Quand Thomas assure que la théologie est principalement spéculative, il veut dire qu’elle est d’abord contemplative ; les deux mots sont pratiquement synonymes chez lui. C’est pourquoi – on le voit en acte dans sa vie – recherche, étude, réflexion sur Dieu ne peuvent que s’accompagner de prière, trouver dans l’oraison leur source et leur achèvement. Les chrétiens orientaux aiment à dire de la théologie qu’elle est doxologie ; Thomas apporterait ici quelques précisions, mais ne récuserait pas l’intention : la joie de l’Ami contemplé s’achève dans le chant.

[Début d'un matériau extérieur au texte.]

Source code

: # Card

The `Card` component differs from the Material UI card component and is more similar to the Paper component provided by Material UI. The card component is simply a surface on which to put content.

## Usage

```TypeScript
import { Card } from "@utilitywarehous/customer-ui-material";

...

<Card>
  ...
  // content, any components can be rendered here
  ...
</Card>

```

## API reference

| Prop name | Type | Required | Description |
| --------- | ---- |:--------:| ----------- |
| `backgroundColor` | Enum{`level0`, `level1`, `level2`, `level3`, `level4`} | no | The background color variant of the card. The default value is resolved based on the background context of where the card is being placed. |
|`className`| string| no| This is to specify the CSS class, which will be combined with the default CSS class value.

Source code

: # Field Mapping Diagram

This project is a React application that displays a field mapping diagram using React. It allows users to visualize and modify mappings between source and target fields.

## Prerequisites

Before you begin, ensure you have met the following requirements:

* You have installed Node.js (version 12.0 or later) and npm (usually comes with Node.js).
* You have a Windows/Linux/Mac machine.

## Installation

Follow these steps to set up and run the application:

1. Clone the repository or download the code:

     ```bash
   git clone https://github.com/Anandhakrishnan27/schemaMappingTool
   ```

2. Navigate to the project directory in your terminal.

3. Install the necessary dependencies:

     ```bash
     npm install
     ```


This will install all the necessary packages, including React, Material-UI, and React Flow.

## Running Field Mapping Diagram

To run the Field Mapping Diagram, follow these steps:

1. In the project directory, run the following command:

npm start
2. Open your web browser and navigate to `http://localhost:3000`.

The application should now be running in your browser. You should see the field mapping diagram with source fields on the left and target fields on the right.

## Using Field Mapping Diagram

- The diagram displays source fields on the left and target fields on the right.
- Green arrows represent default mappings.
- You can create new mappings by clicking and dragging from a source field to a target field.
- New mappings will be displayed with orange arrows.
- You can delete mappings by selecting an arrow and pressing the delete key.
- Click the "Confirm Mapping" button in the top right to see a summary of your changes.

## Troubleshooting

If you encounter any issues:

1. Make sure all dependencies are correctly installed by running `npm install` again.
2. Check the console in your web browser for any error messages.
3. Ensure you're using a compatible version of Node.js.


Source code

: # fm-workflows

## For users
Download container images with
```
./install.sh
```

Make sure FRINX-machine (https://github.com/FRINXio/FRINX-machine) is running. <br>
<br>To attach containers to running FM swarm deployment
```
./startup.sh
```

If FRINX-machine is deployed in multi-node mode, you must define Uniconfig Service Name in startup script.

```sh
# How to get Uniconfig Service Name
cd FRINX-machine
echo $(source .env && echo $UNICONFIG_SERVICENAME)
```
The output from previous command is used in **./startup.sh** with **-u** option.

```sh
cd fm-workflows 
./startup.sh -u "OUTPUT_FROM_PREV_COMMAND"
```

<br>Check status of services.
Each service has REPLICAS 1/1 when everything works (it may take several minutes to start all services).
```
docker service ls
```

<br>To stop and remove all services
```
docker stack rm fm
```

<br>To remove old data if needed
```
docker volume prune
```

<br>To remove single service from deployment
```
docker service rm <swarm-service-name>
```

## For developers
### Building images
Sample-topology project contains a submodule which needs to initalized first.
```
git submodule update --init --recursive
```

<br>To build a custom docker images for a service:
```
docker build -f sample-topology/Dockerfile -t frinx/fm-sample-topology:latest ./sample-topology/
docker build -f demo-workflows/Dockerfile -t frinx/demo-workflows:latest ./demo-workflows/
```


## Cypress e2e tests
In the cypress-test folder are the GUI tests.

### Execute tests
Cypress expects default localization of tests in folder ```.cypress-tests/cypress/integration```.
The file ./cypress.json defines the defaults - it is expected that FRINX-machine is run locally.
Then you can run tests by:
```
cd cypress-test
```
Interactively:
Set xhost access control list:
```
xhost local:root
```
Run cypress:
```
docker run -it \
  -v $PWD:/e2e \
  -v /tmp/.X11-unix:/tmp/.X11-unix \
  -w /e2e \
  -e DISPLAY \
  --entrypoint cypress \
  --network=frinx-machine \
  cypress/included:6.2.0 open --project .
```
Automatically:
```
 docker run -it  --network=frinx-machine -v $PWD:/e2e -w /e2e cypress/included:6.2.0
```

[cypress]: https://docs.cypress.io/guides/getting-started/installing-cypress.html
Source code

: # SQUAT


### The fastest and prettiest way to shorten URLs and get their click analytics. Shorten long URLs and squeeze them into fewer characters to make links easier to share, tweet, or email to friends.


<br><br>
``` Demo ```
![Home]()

Considérée comme savoir pratique, c’est-à-dire dans son effort de direction de l’agir chrétien (ce qu’il est convenu d’appeler théologie morale), la théologie ne perd pas sa visée contemplative (ST Ia q.1 a.4). Elle est encore et toujours commandée par la considération de Dieu, puisqu’il est la Fin en vue de laquelle se prennent toutes les options et le Bien par rapport auquel se situent tous les autres biens. Parler de Dieu comme principe et comme fin n’est pas une option purement théorique ; elle concerne toute la vie chrétienne. Si Dieu est la source de tout être et de tout l’être, il est aussi l’accomplissement de tous les désirs et de toutes les actions (finis omnium desideriorum et actionum nostrarum, ST IIa IIae q. 4 a.2 ad 3). Qu’on ne s’y trompe pas, Thomas se retrouve ici plus près d’Augustin et de son cœur sans repos que de Freud et de sa mégalomanie infantile du désir. Il sait que le désir naturel de voir Dieu ne peut pas être vain, car c’est Dieu lui-même qui l’a mis au cœur de l’homme. (Inititation, Jean-Pierre Torrell, 2015, pp. 207-208)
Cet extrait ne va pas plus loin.